Litigation and Enforcement

One of the core values of San Diego Coastkeeper is that of “fearless advocacy.” We are committed to addressing environmental threats directly and effectively, on the basis of sound scientific and legal principles. Our advocacy takes many forms, up to and including going head to head with polluters and holding them accountable through litigation. More often than not, these enforcement actions result in positive collaboration where both parties work together to resolve the pollution issue and establish best practices that put the former polluter at the head of the pack as a regional leader in environmental management.

The Clean Water Act

The Clean Water Act, like many of the groundbreaking environmental laws passed in the early 1970s, recognizes that the job of protecting and restoring our waters and environment is too big for government to do alone.
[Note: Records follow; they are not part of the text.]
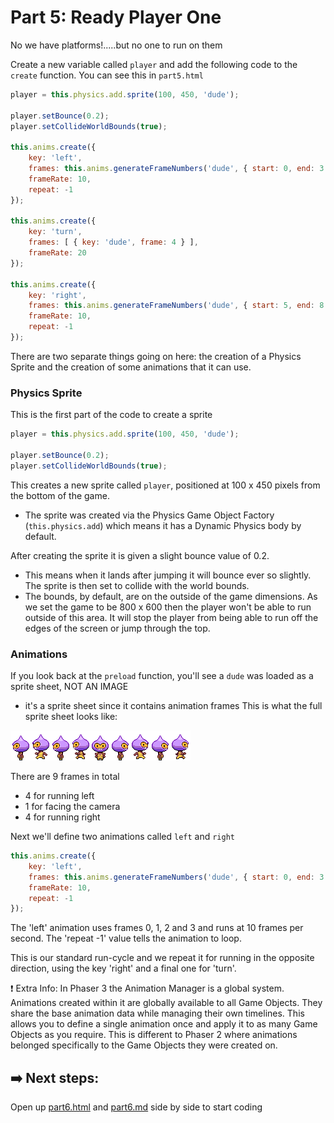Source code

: # Part 5: Ready Player One

No we have platforms!.....but no one to run on them

Create a new variable called `player` and add the following code to the `create` function. You can see this in `part5.html`

```js
player = this.physics.add.sprite(100, 450, 'dude');

player.setBounce(0.2);
player.setCollideWorldBounds(true);

this.anims.create({
    key: 'left',
    frames: this.anims.generateFrameNumbers('dude', { start: 0, end: 3 }),
    frameRate: 10,
    repeat: -1
});

this.anims.create({
    key: 'turn',
    frames: [ { key: 'dude', frame: 4 } ],
    frameRate: 20
});

this.anims.create({
    key: 'right',
    frames: this.anims.generateFrameNumbers('dude', { start: 5, end: 8 }),
    frameRate: 10,
    repeat: -1
});
```

There are two separate things going on here: the creation of a Physics Sprite and the creation of some animations that it can use.

### Physics Sprite
This is the first part of the code to create a sprite
```js
player = this.physics.add.sprite(100, 450, 'dude');

player.setBounce(0.2);
player.setCollideWorldBounds(true);
```
This creates a new sprite called `player`, positioned at 100 x 450 pixels from the bottom of the game. 
- The sprite was created via the Physics Game Object Factory (`this.physics.add`) which means it has a Dynamic Physics body by default.

After creating the sprite it is given a slight bounce value of 0.2. 
- This means when it lands after jumping it will bounce ever so slightly.
The sprite is then set to collide with the world bounds. 
- The bounds, by default, are on the outside of the game dimensions. As we set the game to be 800 x 600 then the player won't be able to run outside of this area. It will stop the player from being able to run off the edges of the screen or jump through the top.

### Animations
If you look back at the `preload` function, you'll see a `dude` was loaded as a sprite sheet, NOT AN IMAGE
- it's a sprite sheet since it contains animation frames
This is what the full sprite sheet looks like:

![sprite sheet examples](assets/dude.png)

There are 9 frames in total
- 4 for running left
- 1 for facing the camera
- 4 for running right

Next we'll define two animations called `left` and `right`
```js
this.anims.create({
    key: 'left',
    frames: this.anims.generateFrameNumbers('dude', { start: 0, end: 3 }),
    frameRate: 10,
    repeat: -1
});
```

The 'left' animation uses frames 0, 1, 2 and 3 and runs at 10 frames per second. The 'repeat -1' value tells the animation to loop.

This is our standard run-cycle and we repeat it for running in the opposite direction, using the key 'right' and a final one for 'turn'.

❗️ Extra Info:
In Phaser 3 the Animation Manager is a global system. Animations created within it are globally available to all Game Objects. They share the base animation data while managing their own timelines. This allows you to define a single animation once and apply it to as many Game Objects as you require. This is different to Phaser 2 where animations belonged specifically to the Game Objects they were created on.

## ➡️ Next steps:
Open up [part6.html](/part6.html) and [part6.md](part6.md) side by side to start coding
To help supplement – and at times supplant – enforcement by government agencies like the EPA, Congress empowered citizens with the right to enforce the Clean Water Act to stop illegal discharges of pollution into our environment through citizen suit provisions. Laws that contain citizen suit provisions, such as the Clean Water Act, the Endangered Species Act, and the Clean Air Act, have played a major role in improving and preserving the environment since their passage, and remain important tools holding polluters accountable and defending our natural resources.

Coastkeeper and the Clean Water Act

San Diego Coastkeeper exercises the ability to enforce laws like the Clean Water Act on behalf of our communities in order to stop illegal pollution and protect our local rivers, steams, and coast. Coastkeeper’s in-house legal and science team identifies polluters through extensive document review, research, water quality sampling, and/or tips from the public. We then present our case and our legal basis for enforcement to the entity discharging pollutants (called the “discharger”) in a letter called a “60 Day Notice of Intent to File Suit.” The purpose of this notice is to seek discharger compliance with the Clean Water Act, preferably through settlement in a legally binding document. When such settlement is not possible, or discharger chooses to litigate instead of coming into compliance with the law, we bring the fight for our waters into the courts.
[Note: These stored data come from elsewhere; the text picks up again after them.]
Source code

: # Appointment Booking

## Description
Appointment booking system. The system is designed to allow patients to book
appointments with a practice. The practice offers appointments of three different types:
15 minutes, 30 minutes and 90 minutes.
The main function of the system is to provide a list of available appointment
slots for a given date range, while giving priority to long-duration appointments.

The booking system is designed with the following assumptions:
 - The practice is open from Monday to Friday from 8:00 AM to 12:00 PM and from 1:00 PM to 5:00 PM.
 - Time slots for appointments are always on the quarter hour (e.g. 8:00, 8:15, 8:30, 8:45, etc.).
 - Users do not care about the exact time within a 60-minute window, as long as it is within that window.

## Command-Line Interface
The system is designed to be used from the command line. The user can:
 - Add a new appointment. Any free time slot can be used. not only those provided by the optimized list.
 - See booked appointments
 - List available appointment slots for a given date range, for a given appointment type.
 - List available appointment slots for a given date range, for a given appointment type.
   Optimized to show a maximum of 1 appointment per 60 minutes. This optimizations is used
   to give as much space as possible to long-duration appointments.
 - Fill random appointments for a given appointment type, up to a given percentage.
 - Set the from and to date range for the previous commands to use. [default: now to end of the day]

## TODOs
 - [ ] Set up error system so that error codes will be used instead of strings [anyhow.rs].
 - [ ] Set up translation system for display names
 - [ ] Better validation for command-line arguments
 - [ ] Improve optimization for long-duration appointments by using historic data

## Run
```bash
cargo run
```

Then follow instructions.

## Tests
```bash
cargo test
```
The citizen suits initiated by San Diego Coastkeeper have one goal: To ensure compliance with existing environmental law, which mandates that discharges from industrial and government sites must be protective of our waterways and the people and ecosystems that depend on them. Because government agencies responsible for enforcing environmental laws often dedicate so few resources to such enforcement, and because the political will to improve enforcement is often absent, citizen groups such as Coastkeeper are responsible for the vast majority of Clean Water Act enforcement in San Diego County. Without citizen groups willing to go to bat for the environment, polluters would have no reason to stop polluting.

Check out our accomplishments page to read up on some of the advocacy wins we have had over the past two decades.
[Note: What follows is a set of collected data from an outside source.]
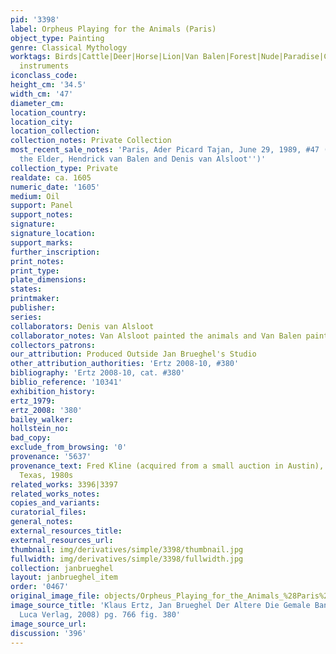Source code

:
 ```yaml
---
pid: '3398'
label: Orpheus Playing for the Animals (Paris)
object_type: Painting
genre: Classical Mythology
worktags: Birds|Cattle|Deer|Horse|Lion|Van Balen|Forest|Nude|Paradise|Classical|History|Landscape|Mythological|Musical
  instruments
iconclass_code:
height_cm: '34.5'
width_cm: '47'
diameter_cm:
location_country:
location_city:
location_collection:
collection_notes: Private Collection
most_recent_sale_notes: 'Paris, Ader Picard Tajan, June 29, 1989, #47 (as ''Jan Brueghel
  the Elder, Hendrick van Balen and Denis van Alsloot'')'
collection_type: Private
realdate: ca. 1605
numeric_date: '1605'
medium: Oil
support: Panel
support_notes:
signature:
signature_location:
support_marks:
further_inscription:
print_notes:
print_type:
plate_dimensions:
states:
printmaker:
publisher:
series:
collaborators: Denis van Alsloot
collaborator_notes: Van Alsloot painted the animals and Van Balen painted Orpheus
collectors_patrons:
our_attribution: Produced Outside Jan Brueghel's Studio
other_attribution_authorities: 'Ertz 2008-10, #380'
bibliography: 'Ertz 2008-10, cat. #380'
biblio_reference: '10341'
exhibition_history:
ertz_1979:
ertz_2008: '380'
bailey_walker:
hollstein_no:
bad_copy:
exclude_from_browsing: '0'
provenance: '5637'
provenance_text: Fred Kline (acquired from a small auction in Austin), San Antonio,
  Texas, 1980s
related_works: 3396|3397
related_works_notes:
copies_and_variants:
curatorial_files:
general_notes:
external_resources_title:
external_resources_url:
thumbnail: img/derivatives/simple/3398/thumbnail.jpg
fullwidth: img/derivatives/simple/3398/fullwidth.jpg
collection: janbrueghel
layout: janbrueghel_item
order: '0467'
original_image_file: objects/Orpheus_Playing_for_the_Animals_%28Paris%29.jpg
image_source_title: 'Klaus Ertz, Jan Brueghel Der Altere Die Gemale Band II (Lingen:
  Luca Verlag, 2008) pg. 766 fig. 380'
image_source_url:
discussion: '396'
---
```

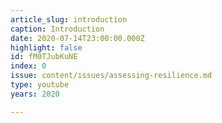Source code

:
 ```yaml
---
article_slug: introduction
caption: Introduction
date: 2020-07-14T23:00:00.000Z
highlight: false
id: fM0TJubKuNE
index: 0
issue: content/issues/assessing-resilience.md
type: youtube
years: 2020

---
```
Using Settlements to Support Environmental Projects

Clean Water Act violations can make polluters liable for civil penalties of over $51,000 per violation, per day. Because, under the law, violations that occurred in prior years are also subject to enforcement, these fines can add up to millions of dollars over the course of several years. Rather than seeking to have polluters pay large fines into state or federal accounts and that are rarely used to actually address pollution impacts locally in San Diego, Coastkeeper prefers to have dischargers instead pay a smaller portion of those total fines to a local non-profit environmental organization doing good work in the watershed that the polluter has harmed. In this way, we are able to channel support to a variety of environmental projects (called “supplemental environmental projects,” or “SEPs”). Through Coastkeeper’s numerous enforcement actions, we have been able to direct hundreds of thousands of dollars in funding to other local non-profits, including San Diego Audubon Society, San Dieguito River Valley Conservancy, Ocean Connectors, and Preserve Calavera, among others, for use in important watershed enhancement and environmental restoration projects. By using citizen suit provisions to enforce environmental laws, Coastkeeper is able to stop pollution, protect and restore local waters, and direct much-needed funding through SEP settlements to support other local non-profits that work hard to protect our environment.

Administrative Challenges

Often, ensuring protection of the environment means making sure the policies, permits, and plans that serve as tools to implement environmental laws are sufficient to meet the needs of our communities and environment. San Diego Coastkeeper works tirelessly to track discharge permit development and to keep an eye on the policies and plans developed by our local, state, and national agencies responsible for protecting our environment. In cases where we believe that government agencies are falling short of their legal responsibilities, outright failing to follow the law, or acting in a manner that risks weakening the law, San Diego Coastkeeper challenges the scientific or legal basis of their actions before administrative, state, or federal courts. The goal of such challenges are to seek a court order requiring the agency in question act in a manner that is in compliance with the law and is sufficient to protect our waters and environment.